Ben hep iddia ediyorum; devlet çıkıp mesela dese ki, ‘Biyo teknolojinin şu şu alanlarında 5 yıl boyunca yılda 2,5 milyar dolar harcayacağım, hodri meydan üniversiteleri ve özel sektör şirketlerini bekliyorum.’ Ortaya 5 yılda harcanacak 12,5 milyar doların kat be kat fazla değerinde bir ekonomi çıkar.

Bakın, Covid aşıları sayesinde dünyada ortaya mRNA teknolojisine dayalı yeni bir ekonomi çıktı. Bu teknolojinin öncü şirketlerinden BioNTech, yakında üç ayrı kanser aşısıyla ortaya çıkacak. Türkiye’de devletin teşviki olsa, bu yeni teknolojiye girecek üniversite araştırmacıları ve onların kuracağı çok sayıda şirket olabilir.

Devlet, böyle bazı öncü yüksek teknoloji alanları saptayabilir ve bunlardan ortaya dev yeni eko sistemler çıkmasına yardımcı olabilir.

Kamu parasını taşa toprağa betona yatırmaktan daha iyi değil mi ortaya bir Kaan çıkartmak?

Tayyip Erdoğan’ın taktiği tutar mı?

Tayyip Erdoğan’ın taktiği tutar mı?

Cumhurbaşkanı Recep Tayyip Erdoğan, fırtına gibi geçmesi muhtemel yerel seçim kampanyasına başladı. Şimdilik günde bir miting yapıyor ama yakında bunların sayısı artacaktır.

Erdoğan’ın konuşmalarına bakınca bir konu öne çıkıyor: Cumhurbaşkanı, CHP’deki dağınıklığı bir fırsat olarak kullanmak, CHP’ye küsen seçmenin hiç değilse bir bölümünü kendine çekebilmek istiyor. Sadece CHP de değil; esas kopuşun İyi Parti’de olduğu görülüyor zaten, o seçmeni de kendine çekmek istiyor.

Bu siyasi iletişim taktiğinin ne ölçüde başarılı olacağını hep birlikte göreceğiz ama belli ki mevcut siyasi ortamın bu taktiği kullanmayı kolaylaştırdığını düşünüyor Erdoğan’ın kurmayları.

CHP kendi seçmenine ‘tıpış tıpış gelip oy verecekler’ muamelesi yapmaya devam ettikçe, Erdoğan’ın başarı şansı da artıyor aslında.

Hani AYM karar alacak, Meclis de Atalay sorununu çözecekti?

Hani AYM karar alacak, Meclis de Atalay sorununu çözecekti?

Artık neredeyse hiç konuşmuyoruz, kaldı ki konuşsak da bir çözüm değil ama eski TİP milletvekili ve Gezi davası hükümlüsü Can Atalay’ın adı üzerinden Anayasa Mahkemesi ile Yargıtay arasında çıkan büyük çatışma şaka değil.

Yurt dışından bakıp Anayasa Mahkemesi kararının neden uygulanmadığını anlamaya çalıştığınızda görünen manzara şu: Türkiye’de yargı artık siyasi kararlar alıyor, siyasi karar alma uğruna hukuk devleti ilkesini rafa kaldırmayı da göze alıyor.

Anayasa Mahkemesi dün açıklanan kararıyla pozisyonunu değiştirmediğini, Can Atalay ile ilgili aldığı son kararında nerede duruyorsa orada durmaya devam ettiğini, hatta bir anlamda Meclis’in Atalay’ın milletvekilliğini sona erdiren kararını da yok saydığını söyledi, ‘Olmayan bir karar hakkında ben bir karar alamam’ dedi.

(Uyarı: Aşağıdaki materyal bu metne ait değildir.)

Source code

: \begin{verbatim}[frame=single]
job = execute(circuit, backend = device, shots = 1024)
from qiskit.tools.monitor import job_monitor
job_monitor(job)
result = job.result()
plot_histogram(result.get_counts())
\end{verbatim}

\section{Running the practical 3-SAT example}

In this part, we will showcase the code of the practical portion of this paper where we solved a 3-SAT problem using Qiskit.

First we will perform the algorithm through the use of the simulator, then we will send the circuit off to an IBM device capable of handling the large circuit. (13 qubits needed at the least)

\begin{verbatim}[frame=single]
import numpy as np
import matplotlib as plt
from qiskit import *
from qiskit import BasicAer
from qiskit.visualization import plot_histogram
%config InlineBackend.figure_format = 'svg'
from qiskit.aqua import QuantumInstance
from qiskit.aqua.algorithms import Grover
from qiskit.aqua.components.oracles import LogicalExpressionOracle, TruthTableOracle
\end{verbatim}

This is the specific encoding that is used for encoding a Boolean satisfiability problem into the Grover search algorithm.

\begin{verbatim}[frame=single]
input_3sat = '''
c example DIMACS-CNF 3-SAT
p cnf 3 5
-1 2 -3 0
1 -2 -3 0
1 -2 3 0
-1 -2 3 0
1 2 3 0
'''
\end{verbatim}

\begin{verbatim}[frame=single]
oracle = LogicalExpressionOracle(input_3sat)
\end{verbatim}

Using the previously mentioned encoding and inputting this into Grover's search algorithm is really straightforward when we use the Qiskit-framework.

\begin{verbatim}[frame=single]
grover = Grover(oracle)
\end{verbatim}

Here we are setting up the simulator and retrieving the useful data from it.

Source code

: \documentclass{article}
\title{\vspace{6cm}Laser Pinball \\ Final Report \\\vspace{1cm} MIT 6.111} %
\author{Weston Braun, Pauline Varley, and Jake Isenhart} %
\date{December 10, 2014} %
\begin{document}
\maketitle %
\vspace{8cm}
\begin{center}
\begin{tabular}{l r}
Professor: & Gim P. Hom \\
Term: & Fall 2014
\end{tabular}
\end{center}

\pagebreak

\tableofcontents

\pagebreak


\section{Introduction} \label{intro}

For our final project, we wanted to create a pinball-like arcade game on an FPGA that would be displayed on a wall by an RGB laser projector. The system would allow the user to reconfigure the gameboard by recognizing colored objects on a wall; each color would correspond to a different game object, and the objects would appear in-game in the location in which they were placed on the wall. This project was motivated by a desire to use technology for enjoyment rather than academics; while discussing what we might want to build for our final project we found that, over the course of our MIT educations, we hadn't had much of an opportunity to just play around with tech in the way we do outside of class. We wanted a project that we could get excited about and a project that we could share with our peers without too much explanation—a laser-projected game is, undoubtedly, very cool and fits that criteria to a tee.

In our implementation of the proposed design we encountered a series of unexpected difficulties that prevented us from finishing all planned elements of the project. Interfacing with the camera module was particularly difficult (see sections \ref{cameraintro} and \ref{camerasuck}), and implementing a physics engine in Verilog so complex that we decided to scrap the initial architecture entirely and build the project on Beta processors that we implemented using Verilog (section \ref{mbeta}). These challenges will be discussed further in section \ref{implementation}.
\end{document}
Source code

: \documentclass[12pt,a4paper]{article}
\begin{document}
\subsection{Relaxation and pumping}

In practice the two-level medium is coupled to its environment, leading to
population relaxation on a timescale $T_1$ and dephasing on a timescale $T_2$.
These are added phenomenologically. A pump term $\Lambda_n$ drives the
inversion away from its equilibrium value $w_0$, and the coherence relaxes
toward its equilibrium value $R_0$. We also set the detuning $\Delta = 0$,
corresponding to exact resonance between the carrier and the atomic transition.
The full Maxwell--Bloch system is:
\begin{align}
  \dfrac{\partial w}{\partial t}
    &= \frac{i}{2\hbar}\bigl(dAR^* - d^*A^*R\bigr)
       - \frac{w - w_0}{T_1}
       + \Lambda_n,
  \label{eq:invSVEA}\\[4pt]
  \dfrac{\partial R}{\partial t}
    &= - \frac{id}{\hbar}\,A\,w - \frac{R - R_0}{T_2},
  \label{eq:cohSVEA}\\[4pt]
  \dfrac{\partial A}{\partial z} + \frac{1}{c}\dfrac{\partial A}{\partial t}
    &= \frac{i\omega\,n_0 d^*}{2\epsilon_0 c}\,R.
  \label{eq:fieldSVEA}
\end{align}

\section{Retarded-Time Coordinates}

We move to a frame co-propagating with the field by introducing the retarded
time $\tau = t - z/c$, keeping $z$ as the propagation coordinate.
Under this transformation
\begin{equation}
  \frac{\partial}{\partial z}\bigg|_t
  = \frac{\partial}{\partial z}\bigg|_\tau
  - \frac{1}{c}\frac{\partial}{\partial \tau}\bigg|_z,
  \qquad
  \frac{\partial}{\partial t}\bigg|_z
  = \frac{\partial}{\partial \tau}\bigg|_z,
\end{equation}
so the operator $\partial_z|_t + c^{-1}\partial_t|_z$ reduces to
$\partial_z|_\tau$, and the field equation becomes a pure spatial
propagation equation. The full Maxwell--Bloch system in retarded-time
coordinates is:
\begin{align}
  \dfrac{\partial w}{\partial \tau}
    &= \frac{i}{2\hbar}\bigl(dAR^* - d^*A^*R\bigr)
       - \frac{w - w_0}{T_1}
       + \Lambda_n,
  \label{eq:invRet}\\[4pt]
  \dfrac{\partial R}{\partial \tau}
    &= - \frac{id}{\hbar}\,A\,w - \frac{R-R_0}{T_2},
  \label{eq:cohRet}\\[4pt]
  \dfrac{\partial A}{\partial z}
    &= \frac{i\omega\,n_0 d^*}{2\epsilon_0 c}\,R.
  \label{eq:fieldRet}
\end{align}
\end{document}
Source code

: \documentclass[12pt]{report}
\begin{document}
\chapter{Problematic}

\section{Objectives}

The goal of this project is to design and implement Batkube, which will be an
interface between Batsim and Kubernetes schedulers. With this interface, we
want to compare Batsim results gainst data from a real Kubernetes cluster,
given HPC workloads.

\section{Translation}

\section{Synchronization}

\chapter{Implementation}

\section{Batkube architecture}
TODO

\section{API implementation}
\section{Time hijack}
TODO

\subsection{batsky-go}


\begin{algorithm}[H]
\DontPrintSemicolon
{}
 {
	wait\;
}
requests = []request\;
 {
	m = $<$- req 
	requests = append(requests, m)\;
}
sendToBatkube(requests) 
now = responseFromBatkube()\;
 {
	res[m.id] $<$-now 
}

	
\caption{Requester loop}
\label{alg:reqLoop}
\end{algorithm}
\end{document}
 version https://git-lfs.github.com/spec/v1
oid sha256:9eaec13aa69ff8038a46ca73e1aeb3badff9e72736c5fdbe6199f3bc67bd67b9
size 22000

Oysa bazı aklı evveller, Can Atalay adı üzerinden yaşanan bu krizin Atalay’ın milletvekilliğinin düşürülmesinden sonra AYM tarafından alınacak yeni karar sayesinde çözüleceğini öne sürüyordu.

Gerçek şu ki, AYM’nin kararının uygulanmamasıyla, hatta bir yerde yok sayılmasıyla başlayan bu krizi çözecek yegane kurum Türkiye Büyük Millet Meclisi artık.

Meclis ise krizi çözme adımları atmaya gönülsüz.